Overall, RGR’s venture into Chinese art felt particularly fresh — and relatively rare in Brazil’s commercial sector. China is Brazil’s most important economic partner, yet, according to Tereza de Arruda, a Berlin-based Brazilian art historian and curator also working in Asia, Chinese artists in Brazil are exhibited mainly in institutional contexts. (Cao Fei’s impressive retrospective at Pinacoteca Contemporânia, in 2023–24, comes to mind.)
Among other notable international infusions was Baró, established in São Paulo in 1999. The gallery later opened spaces in Palma de Mallorca, Paris, and Abu Dhabi. It’s back at SP-Arte for the second consecutive year with a series of mixed-media works based on Iranian folklore by artist-duo Mamali Shafahi and Domenico Gutknecht, as well as acrylic paintings by Berlin- and Tokyo-based artist Ayako Rokkaku.
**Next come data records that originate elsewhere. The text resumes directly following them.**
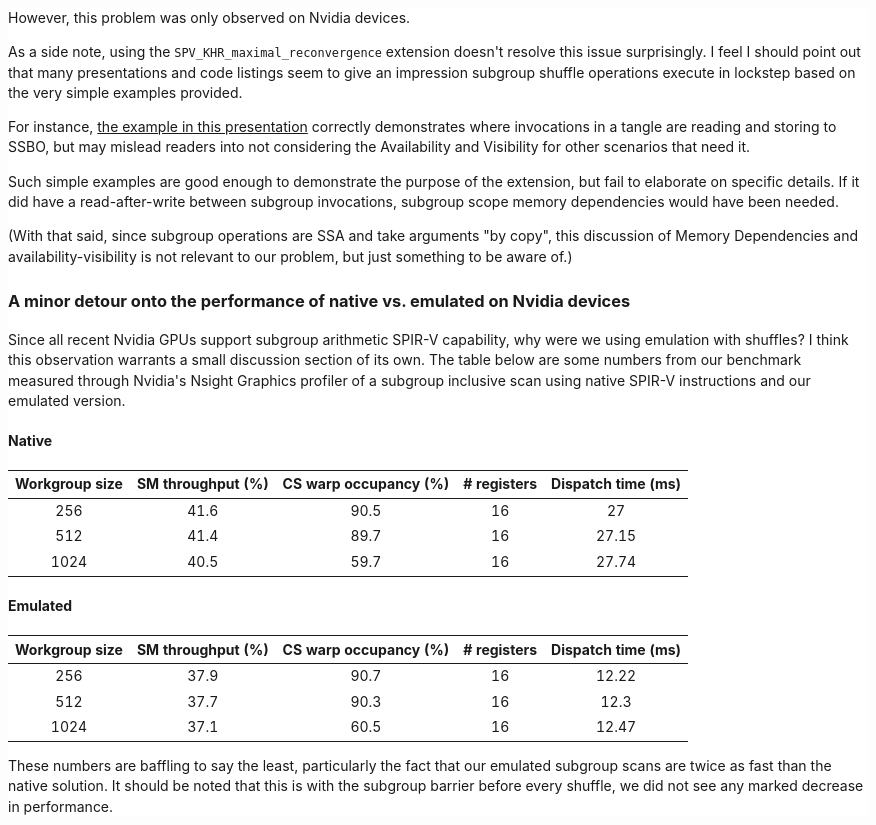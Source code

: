 However, this problem was only observed on Nvidia devices.

As a side note, using the `SPV_KHR_maximal_reconvergence` extension doesn't resolve this issue surprisingly.
I feel I should point out that many presentations and code listings seem to give an impression subgroup shuffle operations execute in lockstep based on the very simple examples provided.

For instance, [the example in this presentation](https://vulkan.org/user/pages/09.events/vulkanised-2025/T08-Hugo-Devillers-SaarlandUniversity.pdf) correctly demonstrates where invocations in a tangle are reading and storing to SSBO, but may mislead readers into not considering the Availability and Visibility for other scenarios that need it.

Such simple examples are good enough to demonstrate the purpose of the extension, but fail to elaborate on specific details.
If it did have a read-after-write between subgroup invocations, subgroup scope memory dependencies would have been needed.

(With that said, since subgroup operations are SSA and take arguments "by copy", this discussion of Memory Dependencies and availability-visibility is not relevant to our problem, but just something to be aware of.)

### A minor detour onto the performance of native vs. emulated on Nvidia devices

Since all recent Nvidia GPUs support subgroup arithmetic SPIR-V capability, why were we using emulation with shuffles?
I think this observation warrants a small discussion section of its own.
The table below are some numbers from our benchmark measured through Nvidia's Nsight Graphics profiler of a subgroup inclusive scan using native SPIR-V instructions and our emulated version.

#### Native

| Workgroup size | SM throughput (%) | CS warp occupancy (%) | # registers | Dispatch time (ms) |
| :------------: | :---------------: | :-------------------: | :---------: | :----------------: |
| 256           | 41.6              | 90.5                  | 16            | 27                |
| 512           | 41.4              | 89.7                  | 16            | 27.15             |
| 1024          | 40.5              | 59.7                  | 16            | 27.74             |

#### Emulated

| Workgroup size | SM throughput (%) | CS warp occupancy (%) | # registers | Dispatch time (ms) |
| :------------: | :---------------: | :-------------------: | :---------: | :----------------: |
| 256           | 37.9              | 90.7                  | 16            | 12.22             |
| 512           | 37.7              | 90.3                  | 16            | 12.3              |
| 1024          | 37.1              | 60.5                  | 16            | 12.47             |

These numbers are baffling to say the least, particularly the fact that our emulated subgroup scans are twice as fast than the native solution.
It should be noted that this is with the subgroup barrier before every shuffle, we did not see any marked decrease in performance.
One of the fair’s most elegant small booths belonged to the nine-year-old Lisbon-based Galeria Foco, with its suspended geometric textile sculptures by Portuguese artist Maria Appleton, a current resident at the Joseph and Anni Albers Foundation in Connecticut. Both the artist and the gallery were participating in SP-Arte for the first time.
Artists such as Yuli Yamagata, whose playfully macabre multimedia works were displayed by the São Paulo-based Fortes D’Aloia & Gabriel, and the renowned ceramist and sculptor Megumi Yuasa, in local gallery Gomide & Co.’s booth, underscored Brazil’s vast Japanese diaspora and its role as a transcontinental connector.

Elsewhere, the darkly ironic drawings of Denilson Baniwa at A Gentil Carioca challenged the very idea of cosmopolitanism — in Brazil, a concept historically rooted in the colonization of Indigenous people and land, slavery, and European cultural hegemony. Based on archival research in American and European ethnographic museums, Baniwa’s drawings play on stereotypical Western notions of Indigenous practices, such as cannibalism, a nod to the theorist Oswald de Andrade’s influential 1928 “Manifesto Antropófago.”
Considered together, this year’s fair reflected the strength of Brazilian art not only in its renewed proximity to its Latin American counterparts, or intermittently yet steadily growing links to art-market centers, but also in its distinct regional dialects.